Reverse Nodes in k-Group
Problem
Given the head
of a linked list, reverse the nodes of the list k
at a time, and return the modified list.
k
is a positive integer and is less than or equal to the length of the linked list. If the number of nodes is not a multiple of k
then left-out nodes, in the end, should remain as it is.

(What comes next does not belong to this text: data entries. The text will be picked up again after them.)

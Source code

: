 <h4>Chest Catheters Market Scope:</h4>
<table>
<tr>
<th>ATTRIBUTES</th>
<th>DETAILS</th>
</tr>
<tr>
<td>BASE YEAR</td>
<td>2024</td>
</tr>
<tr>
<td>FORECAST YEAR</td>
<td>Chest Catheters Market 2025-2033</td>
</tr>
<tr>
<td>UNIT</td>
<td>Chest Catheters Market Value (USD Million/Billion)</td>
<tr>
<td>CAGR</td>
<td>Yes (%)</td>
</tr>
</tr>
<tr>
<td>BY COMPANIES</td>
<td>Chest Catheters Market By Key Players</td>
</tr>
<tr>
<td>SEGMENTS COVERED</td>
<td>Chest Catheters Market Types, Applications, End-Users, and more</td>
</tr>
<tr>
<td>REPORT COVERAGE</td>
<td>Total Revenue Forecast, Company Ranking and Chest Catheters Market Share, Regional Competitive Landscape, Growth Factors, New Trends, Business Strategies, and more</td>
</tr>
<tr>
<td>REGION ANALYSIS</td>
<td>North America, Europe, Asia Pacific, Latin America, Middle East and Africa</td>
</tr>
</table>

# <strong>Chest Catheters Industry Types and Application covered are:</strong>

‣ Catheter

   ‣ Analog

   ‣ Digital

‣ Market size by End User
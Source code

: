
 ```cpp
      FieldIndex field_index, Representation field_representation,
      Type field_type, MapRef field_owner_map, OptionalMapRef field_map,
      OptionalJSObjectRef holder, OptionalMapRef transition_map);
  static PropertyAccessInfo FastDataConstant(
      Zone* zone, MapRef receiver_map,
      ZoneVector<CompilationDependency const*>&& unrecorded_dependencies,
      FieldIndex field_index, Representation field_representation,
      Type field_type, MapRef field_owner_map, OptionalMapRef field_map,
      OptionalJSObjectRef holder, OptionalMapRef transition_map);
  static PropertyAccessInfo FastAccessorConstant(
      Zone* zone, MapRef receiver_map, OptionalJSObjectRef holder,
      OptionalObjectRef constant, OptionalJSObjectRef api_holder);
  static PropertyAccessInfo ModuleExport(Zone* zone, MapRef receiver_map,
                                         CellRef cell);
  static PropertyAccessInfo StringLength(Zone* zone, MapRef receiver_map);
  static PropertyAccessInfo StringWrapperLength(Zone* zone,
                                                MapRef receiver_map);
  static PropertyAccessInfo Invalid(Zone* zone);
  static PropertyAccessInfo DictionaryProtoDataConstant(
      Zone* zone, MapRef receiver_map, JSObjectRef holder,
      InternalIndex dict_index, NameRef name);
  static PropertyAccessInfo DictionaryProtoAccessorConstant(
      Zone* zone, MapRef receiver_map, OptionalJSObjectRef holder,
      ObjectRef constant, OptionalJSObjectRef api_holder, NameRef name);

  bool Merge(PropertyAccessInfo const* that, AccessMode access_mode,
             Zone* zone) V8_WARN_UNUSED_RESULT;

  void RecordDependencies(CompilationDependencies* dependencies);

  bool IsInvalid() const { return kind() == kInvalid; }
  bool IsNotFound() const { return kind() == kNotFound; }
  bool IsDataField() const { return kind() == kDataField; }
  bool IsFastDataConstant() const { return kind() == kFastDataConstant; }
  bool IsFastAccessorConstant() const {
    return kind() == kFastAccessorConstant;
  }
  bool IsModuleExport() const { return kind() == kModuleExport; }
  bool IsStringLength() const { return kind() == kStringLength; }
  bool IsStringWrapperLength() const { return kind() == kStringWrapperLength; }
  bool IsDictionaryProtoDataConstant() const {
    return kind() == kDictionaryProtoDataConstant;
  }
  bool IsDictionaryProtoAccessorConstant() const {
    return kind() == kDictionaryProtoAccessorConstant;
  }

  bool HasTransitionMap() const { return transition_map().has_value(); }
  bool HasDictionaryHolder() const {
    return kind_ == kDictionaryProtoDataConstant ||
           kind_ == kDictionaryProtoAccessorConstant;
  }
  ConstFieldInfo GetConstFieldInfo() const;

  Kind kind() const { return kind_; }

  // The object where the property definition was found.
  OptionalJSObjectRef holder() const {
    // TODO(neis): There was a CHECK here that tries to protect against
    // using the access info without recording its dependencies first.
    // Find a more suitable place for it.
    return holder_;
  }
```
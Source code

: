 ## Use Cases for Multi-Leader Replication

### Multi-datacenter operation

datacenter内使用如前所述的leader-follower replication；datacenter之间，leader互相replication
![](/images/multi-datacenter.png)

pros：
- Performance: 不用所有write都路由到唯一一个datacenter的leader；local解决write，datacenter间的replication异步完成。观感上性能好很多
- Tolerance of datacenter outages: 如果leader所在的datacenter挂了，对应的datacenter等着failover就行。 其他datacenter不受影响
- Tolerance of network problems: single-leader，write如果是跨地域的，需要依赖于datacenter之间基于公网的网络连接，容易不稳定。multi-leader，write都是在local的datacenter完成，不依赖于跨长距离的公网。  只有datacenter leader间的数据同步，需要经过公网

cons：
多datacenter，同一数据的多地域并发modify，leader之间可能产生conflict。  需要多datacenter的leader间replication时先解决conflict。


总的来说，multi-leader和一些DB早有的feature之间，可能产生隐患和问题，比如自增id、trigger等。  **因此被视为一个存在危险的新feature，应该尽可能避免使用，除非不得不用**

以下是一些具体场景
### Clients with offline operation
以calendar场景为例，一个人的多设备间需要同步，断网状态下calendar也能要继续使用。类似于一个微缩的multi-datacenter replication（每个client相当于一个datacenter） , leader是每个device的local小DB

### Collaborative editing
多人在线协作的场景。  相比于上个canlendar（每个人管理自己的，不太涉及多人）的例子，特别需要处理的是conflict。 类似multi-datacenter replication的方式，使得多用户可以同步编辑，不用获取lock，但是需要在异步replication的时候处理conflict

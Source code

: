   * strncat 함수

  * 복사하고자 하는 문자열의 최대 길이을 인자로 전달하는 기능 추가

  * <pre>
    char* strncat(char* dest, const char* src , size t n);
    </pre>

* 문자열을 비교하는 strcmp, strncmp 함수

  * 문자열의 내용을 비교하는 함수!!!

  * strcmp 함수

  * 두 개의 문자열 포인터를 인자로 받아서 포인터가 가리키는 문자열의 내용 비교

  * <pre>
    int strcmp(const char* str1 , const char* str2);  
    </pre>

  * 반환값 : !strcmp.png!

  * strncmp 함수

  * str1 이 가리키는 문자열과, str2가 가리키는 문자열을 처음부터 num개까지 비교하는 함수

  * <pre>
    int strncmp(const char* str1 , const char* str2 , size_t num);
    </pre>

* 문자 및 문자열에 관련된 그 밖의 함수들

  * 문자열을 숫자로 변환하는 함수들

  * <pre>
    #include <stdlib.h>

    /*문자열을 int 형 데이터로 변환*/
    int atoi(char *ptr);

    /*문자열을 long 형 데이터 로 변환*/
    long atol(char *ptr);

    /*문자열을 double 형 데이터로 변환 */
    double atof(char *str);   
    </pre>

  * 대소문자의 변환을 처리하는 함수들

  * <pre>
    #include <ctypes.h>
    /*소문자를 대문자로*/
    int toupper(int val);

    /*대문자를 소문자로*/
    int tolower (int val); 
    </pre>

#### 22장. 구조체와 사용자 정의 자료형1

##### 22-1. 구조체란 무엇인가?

You may not alter the values in the list's nodes, only nodes themselves may be changed.
Example 1:
Input: head = [1,2,3,4,5], k = 2 Output: [2,1,4,3,5]
Example 2:
Input: head = [1,2,3,4,5], k = 3 Output: [3,2,1,4,5]
Constraints:
- The number of nodes in the list is
n
. 1 <= k <= n <= 5000
0 <= Node.val <= 1000
Solution
/**
* Definition for singly-linked list.
* function ListNode(val, next) {
* this.val = (val===undefined ? 0 : val)
* this.next = (next===undefined ? null : next)
* }
*/
/**
* @param {ListNode} head
* @param {number} k
* @return {ListNode}
*/
var reverseKGroup = function(head, k) {
const dummy = new ListNode(0, head);
let l = head; // left most node of reverse range
let r = head; // first node after reverse range
let prevGroupTail = dummy; // last node of previous group (ie. node before l)
while (true) {
let count = 0; // number of nodes left
for (; count < k && r; count++) {
r = r?.next;
}
// not enough nodes left to form group
if (count !== k) {
break;
}
// reverse group
let cur = l;
let prev = r;
while (cur !== r) {
[cur.next, cur, prev] = [prev, cur.next, cur];
}
// connect two groups
[prevGroupTail.next, prevGroupTail, l] = [prev, l, r];
}
return dummy.next;
};
We reverse the linked list head
, k
nodes at a time and reconnect the new start of the group to the tail of the previous group. We use l
and r
as the range of nodes to reverse (ie. the nodes in range of [l, r)
forms a k
group). Furthermore, r
is also used as a lookahead to ensure there are still at least k
nodes left to form a complete group, otherwise we terminate.